THE RECORDS =>
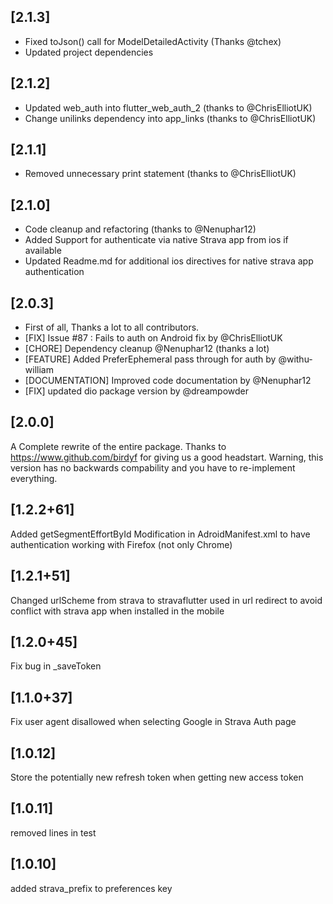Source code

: ## [2.1.3]
- Fixed toJson() call for ModelDetailedActivity (Thanks @tchex)
- Updated project dependencies

## [2.1.2]

- Updated web_auth into flutter_web_auth_2 (thanks to @ChrisElliotUK)
- Change unilinks dependency into app_links (thanks to @ChrisElliotUK)

## [2.1.1]

- Removed unnecessary print statement (thanks to @ChrisElliotUK)

## [2.1.0]

- Code cleanup and refactoring (thanks to @Nenuphar12) 
- Added Support for authenticate via native Strava app from ios if available
- Updated Readme.md for additional ios directives for native strava app authentication

## [2.0.3]
- First of all, Thanks a lot to all contributors. 
- [FIX] Issue #87 : Fails to auth on Android fix by @ChrisElliotUK
- [CHORE] Dependency cleanup @Nenuphar12 (thanks a lot)
- [FEATURE] Added PreferEphemeral pass through for auth by @withu-william
- [DOCUMENTATION] Improved code documentation by @Nenuphar12
- [FIX] updated dio package version by @dreampowder


## [2.0.0]
A Complete rewrite of the entire package. Thanks to https://www.github.com/birdyf for giving us a good headstart.
Warning, this version has no backwards compability and you have to re-implement everything. 

## [1.2.2+61]
Added getSegmentEffortById
Modification in AdroidManifest.xml to have authentication working with Firefox (not only Chrome)

## [1.2.1+51] 
Changed urlScheme from strava to stravaflutter used in url redirect to avoid conflict with strava app when installed in the mobile

## [1.2.0+45] 
Fix bug in _saveToken 


## [1.1.0+37] 
Fix user agent disallowed when selecting Google in Strava Auth page

## [1.0.12] 
Store the potentially new refresh token when getting new access token

## [1.0.11]  
 removed lines in test

## [1.0.10]  
added strava_prefix to preferences key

WHAT TO PRODUCE => Your task is to set down the records shown above exactly, minus any pictures.

EXERCISE SOLUTION =>
Source code

: ## [2.1.3]
- Fixed toJson() call for ModelDetailedActivity (Thanks @tchex)
- Updated project dependencies

## [2.1.2]

- Updated web_auth into flutter_web_auth_2 (thanks to @ChrisElliotUK)
- Change unilinks dependency into app_links (thanks to @ChrisElliotUK)

## [2.1.1]

- Removed unnecessary print statement (thanks to @ChrisElliotUK)

## [2.1.0]

- Code cleanup and refactoring (thanks to @Nenuphar12) 
- Added Support for authenticate via native Strava app from ios if available
- Updated Readme.md for additional ios directives for native strava app authentication

## [2.0.3]
- First of all, Thanks a lot to all contributors. 
- [FIX] Issue #87 : Fails to auth on Android fix by @ChrisElliotUK
- [CHORE] Dependency cleanup @Nenuphar12 (thanks a lot)
- [FEATURE] Added PreferEphemeral pass through for auth by @withu-william
- [DOCUMENTATION] Improved code documentation by @Nenuphar12
- [FIX] updated dio package version by @dreampowder


## [2.0.0]
A Complete rewrite of the entire package. Thanks to https://www.github.com/birdyf for giving us a good headstart.
Warning, this version has no backwards compability and you have to re-implement everything. 

## [1.2.2+61]
Added getSegmentEffortById
Modification in AdroidManifest.xml to have authentication working with Firefox (not only Chrome)

## [1.2.1+51] 
Changed urlScheme from strava to stravaflutter used in url redirect to avoid conflict with strava app when installed in the mobile

## [1.2.0+45] 
Fix bug in _saveToken 


## [1.1.0+37] 
Fix user agent disallowed when selecting Google in Strava Auth page

## [1.0.12] 
Store the potentially new refresh token when getting new access token

## [1.0.11]  
 removed lines in test

## [1.0.10]  
added strava_prefix to preferences key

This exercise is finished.